_Provided records:_
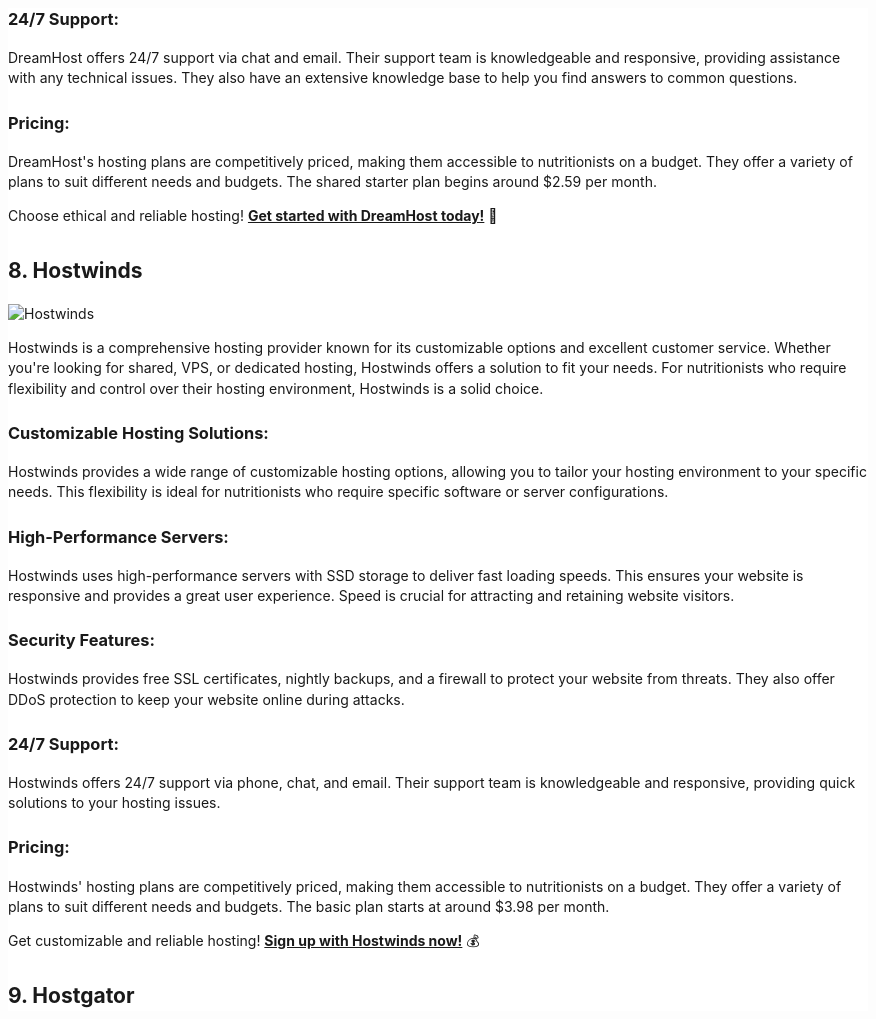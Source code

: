 ### 24/7 Support:
DreamHost offers 24/7 support via chat and email. Their support team is knowledgeable and responsive, providing assistance with any technical issues. They also have an extensive knowledge base to help you find answers to common questions.

### Pricing:
DreamHost's hosting plans are competitively priced, making them accessible to nutritionists on a budget. They offer a variety of plans to suit different needs and budgets. The shared starter plan begins around $2.59 per month.

Choose ethical and reliable hosting! **[Get started with DreamHost today!](https://snipitx.com/dreamhost-jy)** 🚀

## 8. Hostwinds

![Hostwinds](https://i.imgur.com/53aSNXx.jpeg "Hostwinds Hosting")

Hostwinds is a comprehensive hosting provider known for its customizable options and excellent customer service. Whether you're looking for shared, VPS, or dedicated hosting, Hostwinds offers a solution to fit your needs. For nutritionists who require flexibility and control over their hosting environment, Hostwinds is a solid choice.

### Customizable Hosting Solutions:
Hostwinds provides a wide range of customizable hosting options, allowing you to tailor your hosting environment to your specific needs. This flexibility is ideal for nutritionists who require specific software or server configurations.

### High-Performance Servers:
Hostwinds uses high-performance servers with SSD storage to deliver fast loading speeds. This ensures your website is responsive and provides a great user experience. Speed is crucial for attracting and retaining website visitors.

### Security Features:
Hostwinds provides free SSL certificates, nightly backups, and a firewall to protect your website from threats. They also offer DDoS protection to keep your website online during attacks.

### 24/7 Support:
Hostwinds offers 24/7 support via phone, chat, and email. Their support team is knowledgeable and responsive, providing quick solutions to your hosting issues.

### Pricing:
Hostwinds' hosting plans are competitively priced, making them accessible to nutritionists on a budget. They offer a variety of plans to suit different needs and budgets. The basic plan starts at around $3.98 per month.

Get customizable and reliable hosting! **[Sign up with Hostwinds now!](https://snipitx.com/hostwinds-jy)** 💰

## 9. Hostgator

_Task details:_
All lines in the data that contain the word "options" should be copied.

_Answer below:_
Hostwinds is a comprehensive hosting provider known for its customizable options and excellent customer service. Whether you're looking for shared, VPS, or dedicated hosting, Hostwinds offers a solution to fit your needs. For nutritionists who require flexibility and control over their hosting environment, Hostwinds is a solid choice.
Hostwinds provides a wide range of customizable hosting options, allowing you to tailor your hosting environment to your specific needs. This flexibility is ideal for nutritionists who require specific software or server configurations.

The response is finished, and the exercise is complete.